**PROBLEM TO WORK ON**
Skip the images and print the listing exactly.

**DATA FOR THE TASK**
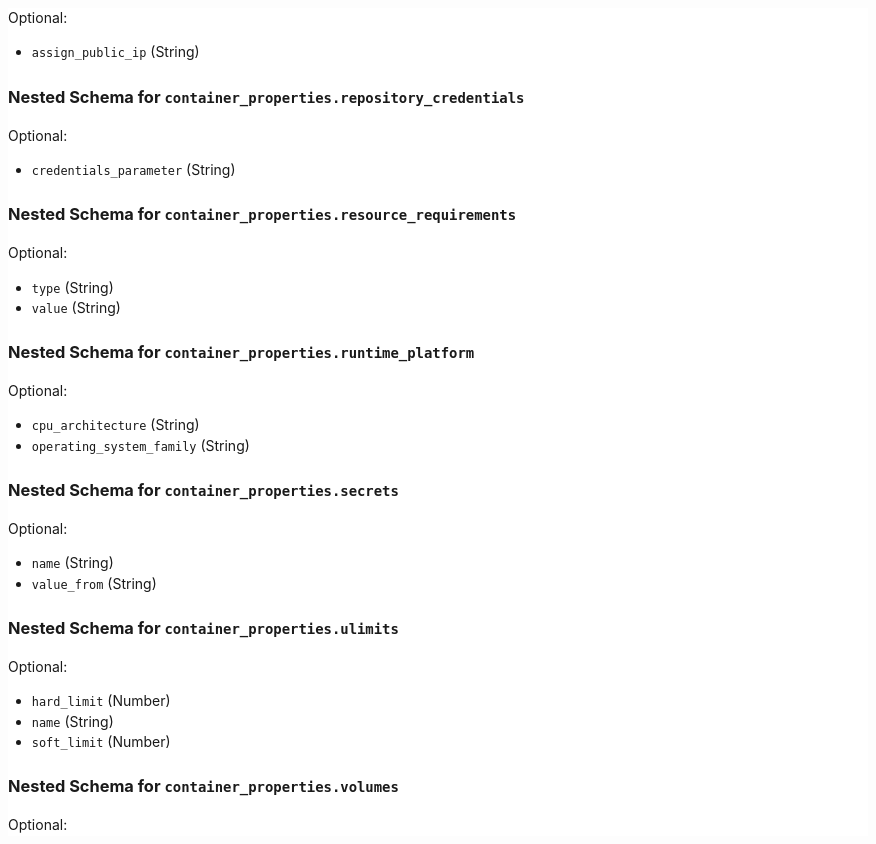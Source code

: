 Optional:

- `assign_public_ip` (String)


<a id="nestedatt--container_properties--repository_credentials"></a>
### Nested Schema for `container_properties.repository_credentials`

Optional:

- `credentials_parameter` (String)


<a id="nestedatt--container_properties--resource_requirements"></a>
### Nested Schema for `container_properties.resource_requirements`

Optional:

- `type` (String)
- `value` (String)


<a id="nestedatt--container_properties--runtime_platform"></a>
### Nested Schema for `container_properties.runtime_platform`

Optional:

- `cpu_architecture` (String)
- `operating_system_family` (String)


<a id="nestedatt--container_properties--secrets"></a>
### Nested Schema for `container_properties.secrets`

Optional:

- `name` (String)
- `value_from` (String)


<a id="nestedatt--container_properties--ulimits"></a>
### Nested Schema for `container_properties.ulimits`

Optional:

- `hard_limit` (Number)
- `name` (String)
- `soft_limit` (Number)


<a id="nestedatt--container_properties--volumes"></a>
### Nested Schema for `container_properties.volumes`

Optional:
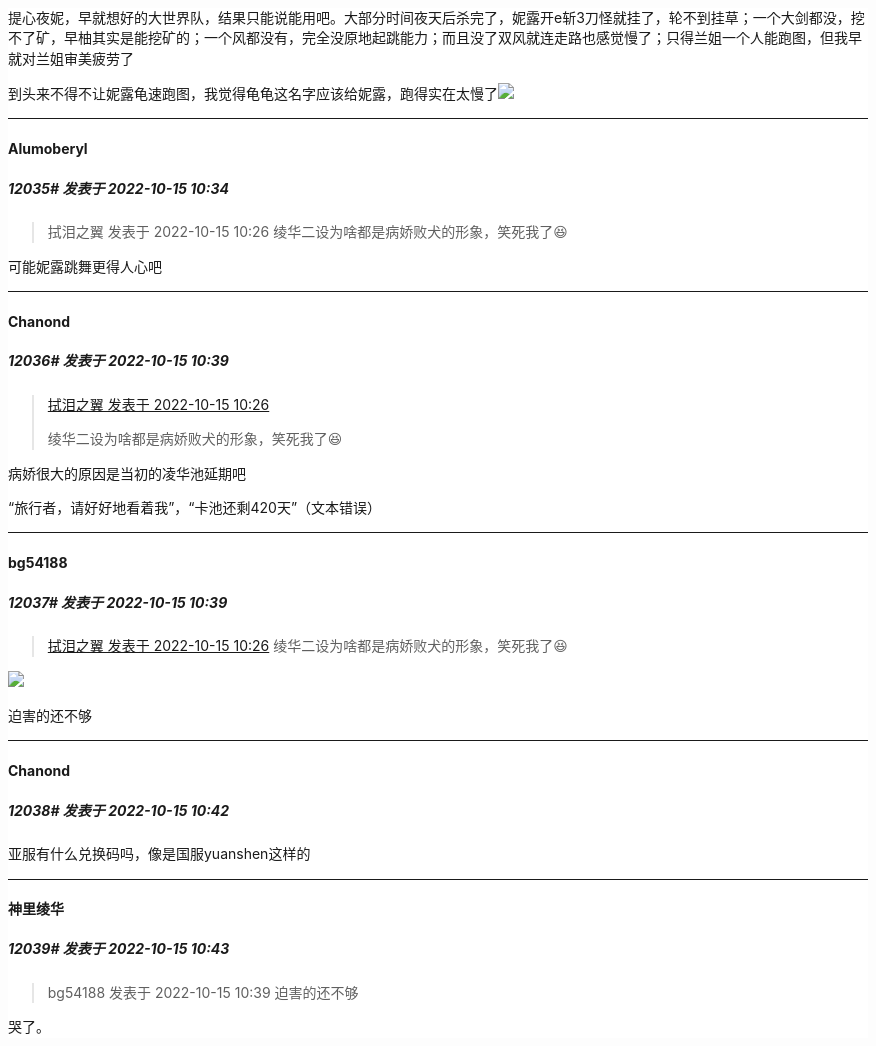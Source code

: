 提心夜妮，早就想好的大世界队，结果只能说能用吧。大部分时间夜天后杀完了，妮露开e斩3刀怪就挂了，轮不到挂草；一个大剑都没，挖不了矿，早柚其实是能挖矿的；一个风都没有，完全没原地起跳能力；而且没了双风就连走路也感觉慢了；只得兰姐一个人能跑图，但我早就对兰姐审美疲劳了

到头来不得不让妮露龟速跑图，我觉得龟龟这名字应该给妮露，跑得实在太慢了<img src="https://static.saraba1st.com/image/smiley/face2017/009.gif" referrerpolicy="no-referrer">

*****

####  Alumoberyl  
##### 12035#       发表于 2022-10-15 10:34

<blockquote>拭泪之翼 发表于 2022-10-15 10:26
绫华二设为啥都是病娇败犬的形象，笑死我了😆</blockquote>
可能妮露跳舞更得人心吧

*****

####  Chanond  
##### 12036#       发表于 2022-10-15 10:39

<blockquote><a href="httphttps://bbs.saraba1st.com/2b/forum.php?mod=redirect&amp;goto=findpost&amp;pid=57916114&amp;ptid=2089020" target="_blank">拭泪之翼 发表于 2022-10-15 10:26</a>

绫华二设为啥都是病娇败犬的形象，笑死我了😆</blockquote>
病娇很大的原因是当初的凌华池延期吧

“旅行者，请好好地看着我”，“卡池还剩420天”（文本错误）

*****

####  bg54188  
##### 12037#       发表于 2022-10-15 10:39

<blockquote><a href="httphttps://bbs.saraba1st.com/2b/forum.php?mod=redirect&amp;goto=findpost&amp;pid=57916114&amp;ptid=2089020" target="_blank">拭泪之翼 发表于 2022-10-15 10:26</a>
绫华二设为啥都是病娇败犬的形象，笑死我了😆</blockquote>
<img src="https://p.sda1.dev/7/12fd1cb82e79e75e2ddf978ff59ac07e/-144447187.jpg" referrerpolicy="no-referrer">

迫害的还不够



*****

####  Chanond  
##### 12038#       发表于 2022-10-15 10:42

亚服有什么兑换码吗，像是国服yuanshen这样的

*****

####  神里绫华  
##### 12039#       发表于 2022-10-15 10:43

<blockquote>bg54188 发表于 2022-10-15 10:39
迫害的还不够</blockquote>
哭了。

**RESULT**
Source code

: Optional:

- `assign_public_ip` (String)


<a id="nestedatt--container_properties--repository_credentials"></a>
### Nested Schema for `container_properties.repository_credentials`

Optional:

- `credentials_parameter` (String)


<a id="nestedatt--container_properties--resource_requirements"></a>
### Nested Schema for `container_properties.resource_requirements`

Optional:

- `type` (String)
- `value` (String)


<a id="nestedatt--container_properties--runtime_platform"></a>
### Nested Schema for `container_properties.runtime_platform`

Optional:

- `cpu_architecture` (String)
- `operating_system_family` (String)


<a id="nestedatt--container_properties--secrets"></a>
### Nested Schema for `container_properties.secrets`

Optional:

- `name` (String)
- `value_from` (String)


<a id="nestedatt--container_properties--ulimits"></a>
### Nested Schema for `container_properties.ulimits`

Optional:

- `hard_limit` (Number)
- `name` (String)
- `soft_limit` (Number)


<a id="nestedatt--container_properties--volumes"></a>
### Nested Schema for `container_properties.volumes`

Optional:
Source code

: 提心夜妮，早就想好的大世界队，结果只能说能用吧。大部分时间夜天后杀完了，妮露开e斩3刀怪就挂了，轮不到挂草；一个大剑都没，挖不了矿，早柚其实是能挖矿的；一个风都没有，完全没原地起跳能力；而且没了双风就连走路也感觉慢了；只得兰姐一个人能跑图，但我早就对兰姐审美疲劳了

到头来不得不让妮露龟速跑图，我觉得龟龟这名字应该给妮露，跑得实在太慢了<img src="https://static.saraba1st.com/image/smiley/face2017/009.gif" referrerpolicy="no-referrer">

*****

####  Alumoberyl  
##### 12035#       发表于 2022-10-15 10:34

<blockquote>拭泪之翼 发表于 2022-10-15 10:26
绫华二设为啥都是病娇败犬的形象，笑死我了😆</blockquote>
可能妮露跳舞更得人心吧

*****

####  Chanond  
##### 12036#       发表于 2022-10-15 10:39

<blockquote><a href="httphttps://bbs.saraba1st.com/2b/forum.php?mod=redirect&amp;goto=findpost&amp;pid=57916114&amp;ptid=2089020" target="_blank">拭泪之翼 发表于 2022-10-15 10:26</a>

绫华二设为啥都是病娇败犬的形象，笑死我了😆</blockquote>
病娇很大的原因是当初的凌华池延期吧

“旅行者，请好好地看着我”，“卡池还剩420天”（文本错误）

*****

####  bg54188  
##### 12037#       发表于 2022-10-15 10:39

<blockquote><a href="httphttps://bbs.saraba1st.com/2b/forum.php?mod=redirect&amp;goto=findpost&amp;pid=57916114&amp;ptid=2089020" target="_blank">拭泪之翼 发表于 2022-10-15 10:26</a>
绫华二设为啥都是病娇败犬的形象，笑死我了😆</blockquote>
<img src="https://p.sda1.dev/7/12fd1cb82e79e75e2ddf978ff59ac07e/-144447187.jpg" referrerpolicy="no-referrer">

迫害的还不够



*****

####  Chanond  
##### 12038#       发表于 2022-10-15 10:42

亚服有什么兑换码吗，像是国服yuanshen这样的

*****

####  神里绫华  
##### 12039#       发表于 2022-10-15 10:43

<blockquote>bg54188 发表于 2022-10-15 10:39
迫害的还不够</blockquote>
哭了。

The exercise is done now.